Copy exactly the lines of the material below that run from the one containing "code of FGMP." through the one containing "the fasta files)". Copy no other lines.

'''

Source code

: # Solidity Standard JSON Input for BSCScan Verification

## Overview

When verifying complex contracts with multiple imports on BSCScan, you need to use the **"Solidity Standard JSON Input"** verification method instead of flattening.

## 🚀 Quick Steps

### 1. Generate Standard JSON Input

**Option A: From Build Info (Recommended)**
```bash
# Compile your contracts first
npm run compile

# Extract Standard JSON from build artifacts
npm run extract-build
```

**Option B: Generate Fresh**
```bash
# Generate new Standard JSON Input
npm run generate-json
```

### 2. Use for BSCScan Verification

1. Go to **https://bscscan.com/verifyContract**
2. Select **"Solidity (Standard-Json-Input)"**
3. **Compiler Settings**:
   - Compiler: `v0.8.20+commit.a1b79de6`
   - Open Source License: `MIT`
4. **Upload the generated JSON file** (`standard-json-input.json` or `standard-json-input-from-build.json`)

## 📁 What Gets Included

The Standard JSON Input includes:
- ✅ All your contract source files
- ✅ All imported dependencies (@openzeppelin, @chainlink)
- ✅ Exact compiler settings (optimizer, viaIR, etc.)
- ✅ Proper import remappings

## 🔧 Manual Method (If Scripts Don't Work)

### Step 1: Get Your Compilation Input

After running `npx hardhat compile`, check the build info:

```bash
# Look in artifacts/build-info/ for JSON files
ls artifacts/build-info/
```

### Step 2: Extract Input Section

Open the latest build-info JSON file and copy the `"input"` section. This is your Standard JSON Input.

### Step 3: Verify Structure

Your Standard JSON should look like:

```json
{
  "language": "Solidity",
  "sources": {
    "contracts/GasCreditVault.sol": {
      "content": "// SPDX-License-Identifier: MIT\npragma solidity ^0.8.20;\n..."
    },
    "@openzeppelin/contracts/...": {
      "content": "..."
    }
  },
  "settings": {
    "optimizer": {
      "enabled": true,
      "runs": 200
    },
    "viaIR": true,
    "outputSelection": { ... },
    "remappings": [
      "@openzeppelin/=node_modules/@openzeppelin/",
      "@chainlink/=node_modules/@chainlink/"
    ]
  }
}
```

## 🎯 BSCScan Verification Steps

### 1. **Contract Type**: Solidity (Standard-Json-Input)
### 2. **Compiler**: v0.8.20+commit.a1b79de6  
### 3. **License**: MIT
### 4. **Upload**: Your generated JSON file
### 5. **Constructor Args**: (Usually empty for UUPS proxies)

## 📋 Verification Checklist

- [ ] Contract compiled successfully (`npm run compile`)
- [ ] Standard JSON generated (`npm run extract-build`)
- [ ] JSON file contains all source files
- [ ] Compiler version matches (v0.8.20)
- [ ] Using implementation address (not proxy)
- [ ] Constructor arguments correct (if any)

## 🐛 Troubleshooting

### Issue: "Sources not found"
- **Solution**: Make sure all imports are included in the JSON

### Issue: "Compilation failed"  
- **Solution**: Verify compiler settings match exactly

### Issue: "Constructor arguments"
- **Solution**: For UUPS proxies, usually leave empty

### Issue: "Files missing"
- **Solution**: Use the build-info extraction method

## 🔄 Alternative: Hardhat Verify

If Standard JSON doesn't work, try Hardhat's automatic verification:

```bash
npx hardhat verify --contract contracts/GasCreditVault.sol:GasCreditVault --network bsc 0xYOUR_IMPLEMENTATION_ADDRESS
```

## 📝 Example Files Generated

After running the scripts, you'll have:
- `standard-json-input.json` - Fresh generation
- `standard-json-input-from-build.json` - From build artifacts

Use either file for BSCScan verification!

'''
'''

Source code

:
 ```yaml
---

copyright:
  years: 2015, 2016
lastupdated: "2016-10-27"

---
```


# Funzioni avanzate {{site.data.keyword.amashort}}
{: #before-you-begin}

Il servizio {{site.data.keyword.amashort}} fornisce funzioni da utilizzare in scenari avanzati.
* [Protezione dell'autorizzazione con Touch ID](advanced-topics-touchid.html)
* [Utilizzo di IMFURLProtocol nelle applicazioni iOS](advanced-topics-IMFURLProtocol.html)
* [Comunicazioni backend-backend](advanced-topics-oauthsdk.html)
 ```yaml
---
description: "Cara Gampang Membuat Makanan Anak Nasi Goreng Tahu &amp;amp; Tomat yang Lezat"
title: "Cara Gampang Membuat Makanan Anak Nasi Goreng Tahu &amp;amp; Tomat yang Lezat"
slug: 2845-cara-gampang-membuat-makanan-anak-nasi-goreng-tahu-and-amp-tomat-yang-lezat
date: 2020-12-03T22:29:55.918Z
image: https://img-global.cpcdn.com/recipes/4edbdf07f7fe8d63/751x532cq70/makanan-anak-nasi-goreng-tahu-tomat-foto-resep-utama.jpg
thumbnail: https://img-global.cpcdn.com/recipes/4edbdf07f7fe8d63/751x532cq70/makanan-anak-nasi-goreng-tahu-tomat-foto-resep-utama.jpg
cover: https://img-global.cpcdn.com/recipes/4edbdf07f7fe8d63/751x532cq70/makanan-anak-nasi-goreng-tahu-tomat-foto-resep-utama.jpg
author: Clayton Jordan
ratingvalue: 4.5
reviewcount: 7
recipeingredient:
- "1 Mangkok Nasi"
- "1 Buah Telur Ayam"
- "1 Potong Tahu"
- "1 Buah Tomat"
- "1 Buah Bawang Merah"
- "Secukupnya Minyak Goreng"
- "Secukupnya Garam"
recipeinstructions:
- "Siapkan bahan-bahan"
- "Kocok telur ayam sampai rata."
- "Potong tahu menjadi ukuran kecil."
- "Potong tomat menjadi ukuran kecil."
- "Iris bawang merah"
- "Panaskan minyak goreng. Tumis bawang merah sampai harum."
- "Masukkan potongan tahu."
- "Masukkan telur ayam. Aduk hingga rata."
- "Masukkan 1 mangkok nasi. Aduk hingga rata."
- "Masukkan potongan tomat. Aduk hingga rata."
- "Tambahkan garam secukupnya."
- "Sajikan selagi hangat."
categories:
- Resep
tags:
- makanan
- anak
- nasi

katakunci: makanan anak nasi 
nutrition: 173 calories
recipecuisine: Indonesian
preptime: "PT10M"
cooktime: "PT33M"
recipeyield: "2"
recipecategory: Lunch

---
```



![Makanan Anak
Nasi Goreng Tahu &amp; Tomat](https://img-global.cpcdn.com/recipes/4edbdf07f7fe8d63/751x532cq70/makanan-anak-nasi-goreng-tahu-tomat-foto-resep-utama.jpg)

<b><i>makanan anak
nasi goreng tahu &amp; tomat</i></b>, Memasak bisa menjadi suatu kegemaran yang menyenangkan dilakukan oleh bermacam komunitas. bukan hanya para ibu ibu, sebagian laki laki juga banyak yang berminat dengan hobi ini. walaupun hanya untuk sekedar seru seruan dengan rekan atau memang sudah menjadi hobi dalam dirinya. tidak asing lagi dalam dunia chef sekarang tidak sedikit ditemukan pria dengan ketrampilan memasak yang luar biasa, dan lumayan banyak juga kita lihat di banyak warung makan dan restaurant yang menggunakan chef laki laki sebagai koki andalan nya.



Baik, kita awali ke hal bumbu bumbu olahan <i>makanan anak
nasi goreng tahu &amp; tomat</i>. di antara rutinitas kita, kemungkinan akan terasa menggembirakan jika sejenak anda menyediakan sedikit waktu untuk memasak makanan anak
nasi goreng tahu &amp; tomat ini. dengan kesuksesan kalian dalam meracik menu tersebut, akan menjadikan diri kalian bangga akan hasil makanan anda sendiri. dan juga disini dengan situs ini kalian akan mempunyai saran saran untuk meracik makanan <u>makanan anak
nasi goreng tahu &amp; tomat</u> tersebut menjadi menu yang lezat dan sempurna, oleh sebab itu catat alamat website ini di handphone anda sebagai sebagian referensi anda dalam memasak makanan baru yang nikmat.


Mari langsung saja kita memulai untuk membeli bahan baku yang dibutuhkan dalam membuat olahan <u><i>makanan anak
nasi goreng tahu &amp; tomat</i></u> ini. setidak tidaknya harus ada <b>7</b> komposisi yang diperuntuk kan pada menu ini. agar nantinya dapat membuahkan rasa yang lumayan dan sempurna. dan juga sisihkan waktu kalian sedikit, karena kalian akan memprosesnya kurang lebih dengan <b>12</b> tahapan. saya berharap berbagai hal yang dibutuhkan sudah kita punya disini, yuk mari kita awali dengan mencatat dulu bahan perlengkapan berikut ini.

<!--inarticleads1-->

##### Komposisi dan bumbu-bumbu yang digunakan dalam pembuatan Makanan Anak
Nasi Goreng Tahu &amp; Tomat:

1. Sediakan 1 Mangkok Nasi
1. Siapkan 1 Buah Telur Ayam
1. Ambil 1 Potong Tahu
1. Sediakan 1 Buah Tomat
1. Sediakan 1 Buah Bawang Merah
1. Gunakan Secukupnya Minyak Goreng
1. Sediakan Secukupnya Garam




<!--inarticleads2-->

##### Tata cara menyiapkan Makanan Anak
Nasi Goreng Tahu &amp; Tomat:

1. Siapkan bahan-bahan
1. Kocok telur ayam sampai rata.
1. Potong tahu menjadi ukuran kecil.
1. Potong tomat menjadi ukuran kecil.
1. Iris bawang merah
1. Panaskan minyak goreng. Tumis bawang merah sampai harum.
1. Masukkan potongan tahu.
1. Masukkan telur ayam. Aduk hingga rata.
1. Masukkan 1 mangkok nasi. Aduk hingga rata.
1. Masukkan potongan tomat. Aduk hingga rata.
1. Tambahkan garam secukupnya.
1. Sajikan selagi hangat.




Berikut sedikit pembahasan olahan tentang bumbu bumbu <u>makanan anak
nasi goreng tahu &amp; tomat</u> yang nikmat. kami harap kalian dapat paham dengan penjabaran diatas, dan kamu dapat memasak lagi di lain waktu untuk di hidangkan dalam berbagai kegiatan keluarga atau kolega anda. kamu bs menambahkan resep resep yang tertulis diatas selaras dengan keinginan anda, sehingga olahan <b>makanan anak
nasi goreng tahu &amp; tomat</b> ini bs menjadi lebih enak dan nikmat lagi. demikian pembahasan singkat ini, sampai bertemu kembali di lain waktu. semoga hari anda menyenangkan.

'''
'''

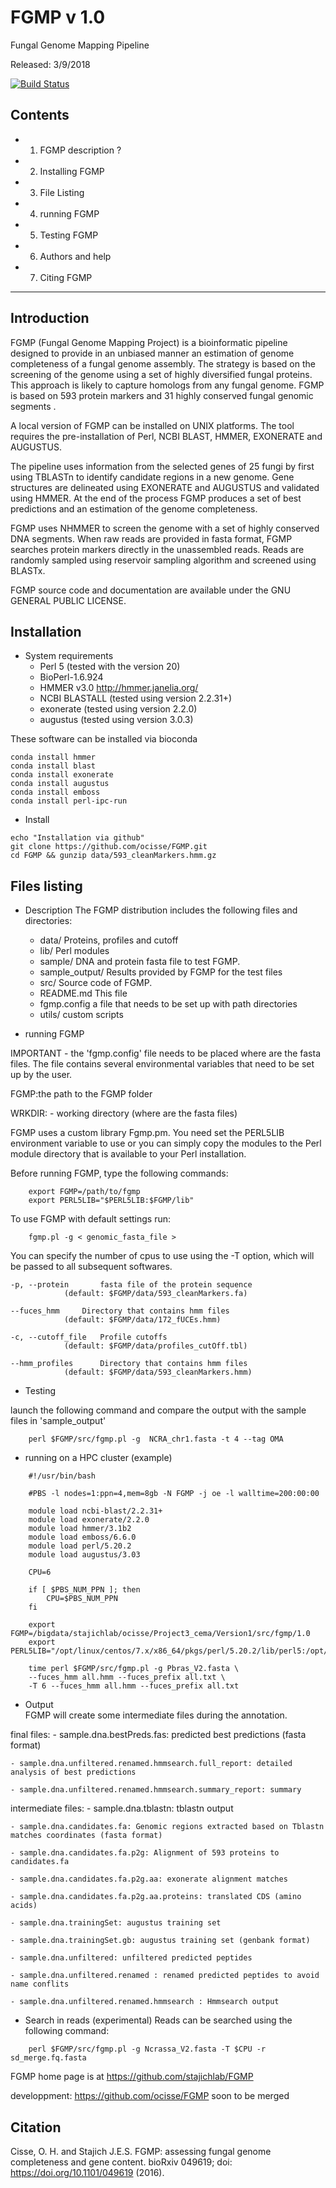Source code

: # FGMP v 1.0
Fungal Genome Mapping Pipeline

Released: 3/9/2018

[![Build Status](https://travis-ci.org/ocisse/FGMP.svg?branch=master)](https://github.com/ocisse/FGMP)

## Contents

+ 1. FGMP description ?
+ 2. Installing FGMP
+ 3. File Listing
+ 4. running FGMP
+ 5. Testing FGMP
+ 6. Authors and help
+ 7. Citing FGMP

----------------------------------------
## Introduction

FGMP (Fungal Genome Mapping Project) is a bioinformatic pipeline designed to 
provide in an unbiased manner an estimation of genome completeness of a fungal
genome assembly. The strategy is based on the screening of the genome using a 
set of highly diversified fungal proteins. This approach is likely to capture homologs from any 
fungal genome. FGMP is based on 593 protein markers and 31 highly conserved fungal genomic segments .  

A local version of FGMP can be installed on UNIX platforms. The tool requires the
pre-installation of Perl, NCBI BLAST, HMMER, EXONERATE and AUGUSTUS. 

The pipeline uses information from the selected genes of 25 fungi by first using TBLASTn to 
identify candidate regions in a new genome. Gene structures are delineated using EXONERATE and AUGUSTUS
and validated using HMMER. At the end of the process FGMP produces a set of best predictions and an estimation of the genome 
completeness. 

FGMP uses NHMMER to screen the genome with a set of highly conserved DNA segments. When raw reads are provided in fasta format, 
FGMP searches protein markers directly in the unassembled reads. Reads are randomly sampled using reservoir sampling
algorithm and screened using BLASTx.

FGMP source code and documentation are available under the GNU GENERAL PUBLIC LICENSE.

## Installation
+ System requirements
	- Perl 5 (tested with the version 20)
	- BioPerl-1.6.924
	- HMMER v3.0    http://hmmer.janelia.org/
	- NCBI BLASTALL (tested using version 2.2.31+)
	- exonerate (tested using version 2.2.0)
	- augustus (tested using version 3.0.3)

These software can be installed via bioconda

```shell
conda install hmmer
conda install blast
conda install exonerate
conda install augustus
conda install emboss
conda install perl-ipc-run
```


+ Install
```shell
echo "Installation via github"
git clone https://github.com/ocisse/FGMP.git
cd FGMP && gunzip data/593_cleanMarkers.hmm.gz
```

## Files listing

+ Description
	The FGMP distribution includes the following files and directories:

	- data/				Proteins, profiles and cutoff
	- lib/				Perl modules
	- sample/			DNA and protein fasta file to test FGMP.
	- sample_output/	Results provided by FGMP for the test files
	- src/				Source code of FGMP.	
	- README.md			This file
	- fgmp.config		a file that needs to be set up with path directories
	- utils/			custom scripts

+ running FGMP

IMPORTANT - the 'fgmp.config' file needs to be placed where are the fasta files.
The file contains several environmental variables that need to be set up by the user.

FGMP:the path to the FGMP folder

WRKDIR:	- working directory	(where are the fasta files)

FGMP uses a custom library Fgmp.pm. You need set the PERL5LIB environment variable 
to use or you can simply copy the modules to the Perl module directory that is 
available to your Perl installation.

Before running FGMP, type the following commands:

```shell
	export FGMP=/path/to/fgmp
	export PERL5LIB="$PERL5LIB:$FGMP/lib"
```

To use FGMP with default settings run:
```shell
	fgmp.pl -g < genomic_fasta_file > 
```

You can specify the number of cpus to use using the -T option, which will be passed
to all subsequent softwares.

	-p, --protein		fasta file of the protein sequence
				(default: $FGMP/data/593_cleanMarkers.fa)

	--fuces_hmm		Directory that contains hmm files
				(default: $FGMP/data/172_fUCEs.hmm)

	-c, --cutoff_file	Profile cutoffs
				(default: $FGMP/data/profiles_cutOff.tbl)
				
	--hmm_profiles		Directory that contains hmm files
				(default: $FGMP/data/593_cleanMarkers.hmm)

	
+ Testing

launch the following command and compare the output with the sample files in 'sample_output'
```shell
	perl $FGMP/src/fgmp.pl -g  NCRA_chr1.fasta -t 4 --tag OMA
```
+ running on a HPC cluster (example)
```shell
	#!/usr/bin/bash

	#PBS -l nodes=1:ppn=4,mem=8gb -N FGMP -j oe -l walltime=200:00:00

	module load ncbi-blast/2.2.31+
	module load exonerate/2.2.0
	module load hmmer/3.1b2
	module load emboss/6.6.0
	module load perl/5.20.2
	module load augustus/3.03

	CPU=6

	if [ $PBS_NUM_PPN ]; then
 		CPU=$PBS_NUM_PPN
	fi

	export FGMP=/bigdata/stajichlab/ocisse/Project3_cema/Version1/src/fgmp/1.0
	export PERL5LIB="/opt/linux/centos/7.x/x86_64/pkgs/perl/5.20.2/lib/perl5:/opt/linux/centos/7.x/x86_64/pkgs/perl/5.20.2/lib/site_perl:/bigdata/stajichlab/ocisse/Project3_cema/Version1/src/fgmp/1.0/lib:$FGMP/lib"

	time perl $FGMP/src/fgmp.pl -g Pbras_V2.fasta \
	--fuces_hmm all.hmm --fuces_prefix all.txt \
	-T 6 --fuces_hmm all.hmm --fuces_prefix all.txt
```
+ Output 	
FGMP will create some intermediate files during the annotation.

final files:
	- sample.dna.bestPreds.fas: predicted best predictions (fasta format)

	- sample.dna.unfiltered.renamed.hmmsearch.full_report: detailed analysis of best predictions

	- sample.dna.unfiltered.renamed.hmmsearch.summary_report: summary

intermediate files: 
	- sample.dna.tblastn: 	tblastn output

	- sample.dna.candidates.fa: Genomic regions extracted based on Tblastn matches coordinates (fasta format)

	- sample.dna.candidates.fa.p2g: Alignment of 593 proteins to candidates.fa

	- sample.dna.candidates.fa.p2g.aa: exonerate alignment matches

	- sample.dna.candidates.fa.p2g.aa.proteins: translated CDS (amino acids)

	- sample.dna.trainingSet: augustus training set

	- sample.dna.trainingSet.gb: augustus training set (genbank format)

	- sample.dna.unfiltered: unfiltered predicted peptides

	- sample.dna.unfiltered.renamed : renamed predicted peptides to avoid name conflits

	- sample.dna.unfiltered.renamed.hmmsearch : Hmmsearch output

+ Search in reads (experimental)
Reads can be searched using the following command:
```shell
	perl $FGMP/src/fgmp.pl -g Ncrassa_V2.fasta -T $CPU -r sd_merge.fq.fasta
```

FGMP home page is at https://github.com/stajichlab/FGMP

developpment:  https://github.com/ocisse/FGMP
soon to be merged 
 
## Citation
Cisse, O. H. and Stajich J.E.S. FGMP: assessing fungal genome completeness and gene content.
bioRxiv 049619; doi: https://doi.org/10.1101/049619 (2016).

'''

Result of the task -
	- src/				Source code of FGMP.	
	- README.md			This file
	- fgmp.config		a file that needs to be set up with path directories
	- utils/			custom scripts

+ running FGMP

IMPORTANT - the 'fgmp.config' file needs to be placed where are the fasta files.
The file contains several environmental variables that need to be set up by the user.

FGMP:the path to the FGMP folder

WRKDIR:	- working directory	(where are the fasta files)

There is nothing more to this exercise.